Comment expliquer sans tomber dans l’absurde et le nihilisme le plus total le fait que dans un lycée du 93, identifiant une cinquantaine de cas positifs et déplorant le décès d’une vingtaine de parents d’élèves depuis septembre, les portes soient encore ouvertes ? Au-delà de raisons évidentes de santé publique, si nous nous concentrons sur ce qui semble être la seule préoccupation de nos hiérarchies, la tenue des cours, comment faire semblant d’y croire encore ? Comment imaginer que nos adolescent.e.s soient dans des conditions d’apprentissage correctes quand certain·e·s savent qu’iels rentreront le soir auprès de proches à risques après avoir passé la journée à suivre un simulacre de protocole sanitaire, dans des lieux où le taux d’incidence de circulation du virus atteint des sommets ? Comment sommes-nous censé·e·s réagir face à ces jeunes, nos jeunes, quand nos hiérarchies nous poussent à faillir au protocole sanitaire pour des raisons toujours diverses mais jamais valables ? Comment continuer la mascarade et faire croire encore que cela tient ?

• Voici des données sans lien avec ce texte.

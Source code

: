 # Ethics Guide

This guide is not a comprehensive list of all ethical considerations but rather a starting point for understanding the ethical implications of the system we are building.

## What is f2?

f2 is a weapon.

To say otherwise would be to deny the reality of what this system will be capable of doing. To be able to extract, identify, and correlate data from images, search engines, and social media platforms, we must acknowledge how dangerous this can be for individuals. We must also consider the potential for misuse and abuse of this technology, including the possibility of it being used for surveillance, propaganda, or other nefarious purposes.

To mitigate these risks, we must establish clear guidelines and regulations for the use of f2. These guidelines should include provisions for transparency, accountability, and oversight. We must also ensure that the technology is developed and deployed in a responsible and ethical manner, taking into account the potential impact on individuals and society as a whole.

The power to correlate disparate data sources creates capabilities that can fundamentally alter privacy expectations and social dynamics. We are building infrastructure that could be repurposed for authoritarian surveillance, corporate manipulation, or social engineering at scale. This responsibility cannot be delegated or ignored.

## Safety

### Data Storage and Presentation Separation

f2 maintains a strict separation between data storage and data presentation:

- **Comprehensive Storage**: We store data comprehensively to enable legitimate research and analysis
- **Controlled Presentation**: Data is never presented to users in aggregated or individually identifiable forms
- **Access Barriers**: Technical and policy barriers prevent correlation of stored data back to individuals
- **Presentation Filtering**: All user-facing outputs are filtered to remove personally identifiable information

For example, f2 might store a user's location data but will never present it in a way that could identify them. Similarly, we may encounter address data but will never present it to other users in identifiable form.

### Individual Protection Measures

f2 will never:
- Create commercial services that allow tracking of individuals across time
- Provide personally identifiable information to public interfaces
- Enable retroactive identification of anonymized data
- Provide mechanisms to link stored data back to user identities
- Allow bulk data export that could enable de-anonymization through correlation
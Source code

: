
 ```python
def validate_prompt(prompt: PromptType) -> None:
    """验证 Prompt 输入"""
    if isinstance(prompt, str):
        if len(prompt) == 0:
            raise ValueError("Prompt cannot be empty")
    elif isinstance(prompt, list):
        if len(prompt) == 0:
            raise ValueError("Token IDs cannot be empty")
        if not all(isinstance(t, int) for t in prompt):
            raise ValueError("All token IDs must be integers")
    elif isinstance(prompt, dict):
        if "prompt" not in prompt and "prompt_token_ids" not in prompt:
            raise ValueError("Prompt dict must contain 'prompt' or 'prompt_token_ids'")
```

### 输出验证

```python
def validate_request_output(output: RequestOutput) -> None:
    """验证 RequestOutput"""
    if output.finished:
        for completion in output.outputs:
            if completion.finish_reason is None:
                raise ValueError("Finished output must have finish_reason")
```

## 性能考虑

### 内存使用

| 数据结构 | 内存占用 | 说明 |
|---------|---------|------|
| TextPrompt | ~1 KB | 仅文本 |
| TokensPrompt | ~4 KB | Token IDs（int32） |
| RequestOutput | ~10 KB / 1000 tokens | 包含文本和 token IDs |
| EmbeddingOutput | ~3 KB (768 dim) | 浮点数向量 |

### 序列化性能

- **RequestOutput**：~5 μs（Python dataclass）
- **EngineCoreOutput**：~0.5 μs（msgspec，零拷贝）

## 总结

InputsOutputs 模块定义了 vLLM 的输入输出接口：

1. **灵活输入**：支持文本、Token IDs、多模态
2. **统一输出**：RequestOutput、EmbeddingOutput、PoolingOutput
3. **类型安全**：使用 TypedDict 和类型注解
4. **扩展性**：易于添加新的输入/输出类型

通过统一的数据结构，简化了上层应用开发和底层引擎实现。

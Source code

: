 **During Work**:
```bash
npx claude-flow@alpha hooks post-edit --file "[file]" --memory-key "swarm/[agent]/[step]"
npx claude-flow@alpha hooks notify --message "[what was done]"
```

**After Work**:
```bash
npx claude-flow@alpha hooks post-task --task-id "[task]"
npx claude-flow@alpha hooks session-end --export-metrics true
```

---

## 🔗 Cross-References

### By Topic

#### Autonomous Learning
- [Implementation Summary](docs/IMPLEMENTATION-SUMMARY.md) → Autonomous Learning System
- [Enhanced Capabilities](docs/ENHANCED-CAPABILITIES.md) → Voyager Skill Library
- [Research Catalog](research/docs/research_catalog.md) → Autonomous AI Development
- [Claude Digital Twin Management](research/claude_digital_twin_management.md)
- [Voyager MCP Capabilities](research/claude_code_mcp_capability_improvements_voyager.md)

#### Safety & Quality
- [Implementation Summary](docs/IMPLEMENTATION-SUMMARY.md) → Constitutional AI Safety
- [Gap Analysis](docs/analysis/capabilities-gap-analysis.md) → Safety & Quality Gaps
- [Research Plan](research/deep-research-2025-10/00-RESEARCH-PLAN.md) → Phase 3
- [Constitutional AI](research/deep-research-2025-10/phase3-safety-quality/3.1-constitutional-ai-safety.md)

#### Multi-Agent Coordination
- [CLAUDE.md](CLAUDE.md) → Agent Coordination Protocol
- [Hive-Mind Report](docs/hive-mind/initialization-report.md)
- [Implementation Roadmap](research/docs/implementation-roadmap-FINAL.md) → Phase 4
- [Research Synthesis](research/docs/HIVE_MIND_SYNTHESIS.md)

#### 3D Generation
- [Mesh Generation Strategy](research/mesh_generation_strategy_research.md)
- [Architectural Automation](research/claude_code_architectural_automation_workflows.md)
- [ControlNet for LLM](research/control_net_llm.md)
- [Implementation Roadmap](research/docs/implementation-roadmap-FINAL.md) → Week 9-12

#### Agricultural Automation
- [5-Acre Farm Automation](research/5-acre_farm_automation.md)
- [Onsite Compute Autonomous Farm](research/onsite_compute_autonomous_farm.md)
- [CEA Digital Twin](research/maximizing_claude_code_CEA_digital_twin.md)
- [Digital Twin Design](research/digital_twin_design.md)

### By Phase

On pourrait dire « Fuyons, désertons les vies scolaires ! » C’est impossible pour la plupart des collègues, sinon à ce que toutes les vies scolaires le fassent en même temps, et encore. Oui, nous sommes pessimistes, mais nous ne lâcherons pas. Allez, imaginez qu’on y arrive quand même ? Ne serait-ce qu’un jour, une semaine ? Depuis, un an, nous suppléons collectivement aux manques de l’État, à ses choix criminels. De nombreux·ses camarades donnent de leur temps, de leur énergie, de leur argent pour que d’autres puissent (sur)vivre. Depuis la rentrée nous avons montré que nous pouvions nous organiser massivement, que la solidarité est toujours une arme redoutable ! Il n’y a pas que le Covid qui se diffuse, notre rage aussi !


Face aux hiérarchies, aux rectorats, et tous les flics, AEDéters !

Nous réitérons collectivement tout notre soutien à tous·tes celleux qui se retrouvent face au virus du fait d’une incompétence d’État : professeur·e·s, personnels des établissements, les agent·es d’entretien (qui sont essentiel·les mais trop souvent oublié·e·s) ainsi que nos élèves. Nous soutenons et soutiendrons toujours chaque geste d’autodéfense sanitaire et populaire, à grande ou petite échelle. Il n’y a que collectivement et par nos solidarités que nous nous sauverons. Comme on dit, seul le peuple sauve le peuple.

Des AED qui n’oublient pas qui sont les responsables, même si vous arrêtez de nous payer, à l’heure des comptes, vous paierez quand même l’addition.